Integrate sin^4 x + cos^4 x / sin^3x + cos^3 x dx

Answer 1

 This was tough.  Perhaps there is a simpler method for this..I did this as follows...
As the power of terms in the numerator is higher than those in the denominator, First find the partial fractions.  Then integrate.

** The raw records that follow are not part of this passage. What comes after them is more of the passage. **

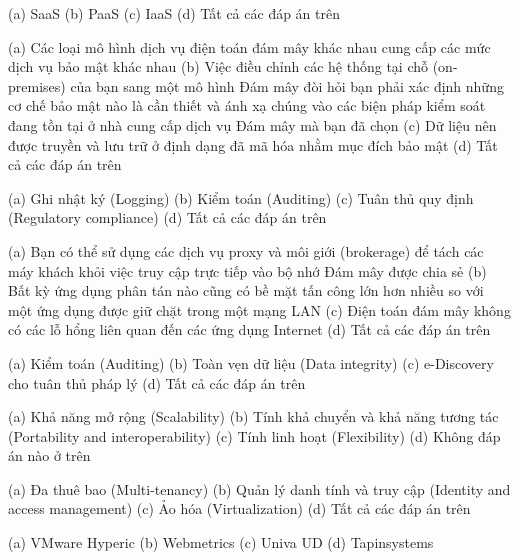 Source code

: 
{(a) SaaS}
{(b) PaaS}
{(c) IaaS}
{(d) Tất cả các đáp án trên}

{(a) Các loại mô hình dịch vụ điện toán đám mây khác nhau cung cấp các mức dịch vụ bảo mật khác nhau}
{(b) Việc điều chỉnh các hệ thống tại chỗ (on-premises) của bạn sang một mô hình Đám mây đòi hỏi bạn phải xác định những cơ chế bảo mật nào là cần thiết và ánh xạ chúng vào các biện pháp kiểm soát đang tồn tại ở nhà cung cấp dịch vụ Đám mây mà bạn đã chọn}
{(c) Dữ liệu nên được truyền và lưu trữ ở định dạng đã mã hóa nhằm mục đích bảo mật}
{(d) Tất cả các đáp án trên}

{(a) Ghi nhật ký (Logging)}
{(b) Kiểm toán (Auditing)}
{(c) Tuân thủ quy định (Regulatory compliance)}
{(d) Tất cả các đáp án trên}

{(a) Bạn có thể sử dụng các dịch vụ proxy và môi giới (brokerage) để tách các máy khách khỏi việc truy cập trực tiếp vào bộ nhớ Đám mây được chia sẻ}
{(b) Bất kỳ ứng dụng phân tán nào cũng có bề mặt tấn công lớn hơn nhiều so với một ứng dụng được giữ chặt trong một mạng LAN}
{(c) Điện toán đám mây không có các lỗ hổng liên quan đến các ứng dụng Internet}
{(d) Tất cả các đáp án trên}

{(a) Kiểm toán (Auditing)}
{(b) Toàn vẹn dữ liệu (Data integrity)}
{(c) e-Discovery cho tuân thủ pháp lý}
{(d) Tất cả các đáp án trên}

{(a) Khả năng mở rộng (Scalability)}
{(b) Tính khả chuyển và khả năng tương tác (Portability and interoperability)}
{(c) Tính linh hoạt (Flexibility)}
{(d) Không đáp án nào ở trên}

{(a) Đa thuê bao (Multi-tenancy)}
{(b) Quản lý danh tính và truy cập (Identity and access management)}
{(c) Ảo hóa (Virtualization)}
{(d) Tất cả các đáp án trên}

{(a) VMware Hyperic}
{(b) Webmetrics}
{(c) Univa UD}
{(d) Tapinsystems}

$f(x)=\frac{sin^4x+cos^4x}{sin^3x+cos^3x}=\frac{(sin^2x+cos^2x)^2-2Sin^2xcos^2x}{(sinx+cosx)(sin^2x-sinx\ cosx+cos^2x)}\\\\=\frac{1-sin^22x/2}{(sinx+cosx)(1-sin2x/2)}=\frac{2-sin^22x}{(sinx+cosx)(2-sin2x)}\\\\=\frac{(2+sin2x)(2-sin2x)-2}{(sinx+cosx)(2-sin2x)}\\\\=\frac{2+sin2x}{sinx+cosx}-\frac{2}{(sinx+cosx)(2-sin2x)}\\\\f(x)= \frac{1+(sinx+cosx)^2}{(sinx+cosx)}-\frac{1}{\sqrt2sin(\frac{\pi}{4}+x)(1-sinx\ cosx)}$

let  (π/4 + x) = y
 we use the identities as below:
       cos x + sin x = √2 Sin (π/4 +x)
       cos x - sin x = √2 Sin (π/4 - x)  = √2 Cos (π/4 + x)
      (cos x  - sin x)² = 2 (1 - Sin² y)

$f(x) = \frac{1}{\sqrt2}cosec(\frac{\pi}{4}+x)+\sqrt2Sin(\frac{\pi}{4}+x)-\frac{2}{\sqrt2Sin(\frac{\pi}{4}+x)[1+(sinx-cosx)^2]}\\\\=\frac{1}{\sqrt2}cosec\ y+\sqrt2\ Sin\ y-\frac{\sqrt2}{Sin\ y [1+2Sin^2(\frac{\pi}{2}-y)]}\\\\=\frac{1}{\sqrt2}cosec\ y+\sqrt2\ Sin\ y-\frac{\sqrt2}{Sin y *(3-2Sin^2y)}\\\\=\frac{1}{\sqrt2}cosec\ y+\sqrt2\ Sin\ y-\frac{\sqrt2}{3Sin y}-\frac{2\sqrt2siny}{3(3-2Sin^2y)}\\\\f(x) = \frac{1}{3\sqrt2}cosec\ y+\sqrt2sin\ y+\frac{-2\sqrt2 siny}{3*(1+(\sqrt2Cosy)^2)}$

Now integrate the expression easily now.   The answer is :

$I=-\frac{1}{3\sqrt2}Ln|Cosec\ y+Cot\ y |-\sqrt2\ Cos\ y+\frac{2}{3}Tan^{-1}(\sqrt2*Cosy),\\\\where\ y=\frac{\pi}{4}+x\\\\\I=\frac{1}{3\sqrt2}\ Ln | tan(\frac{\pi}{8} + \frac{x}{2})| - cos x + sin x + \frac{2}{3}\ Tan^{-1}(Cos x - Sin x)$

Now you can verify this answer by differentiating and adding the terms.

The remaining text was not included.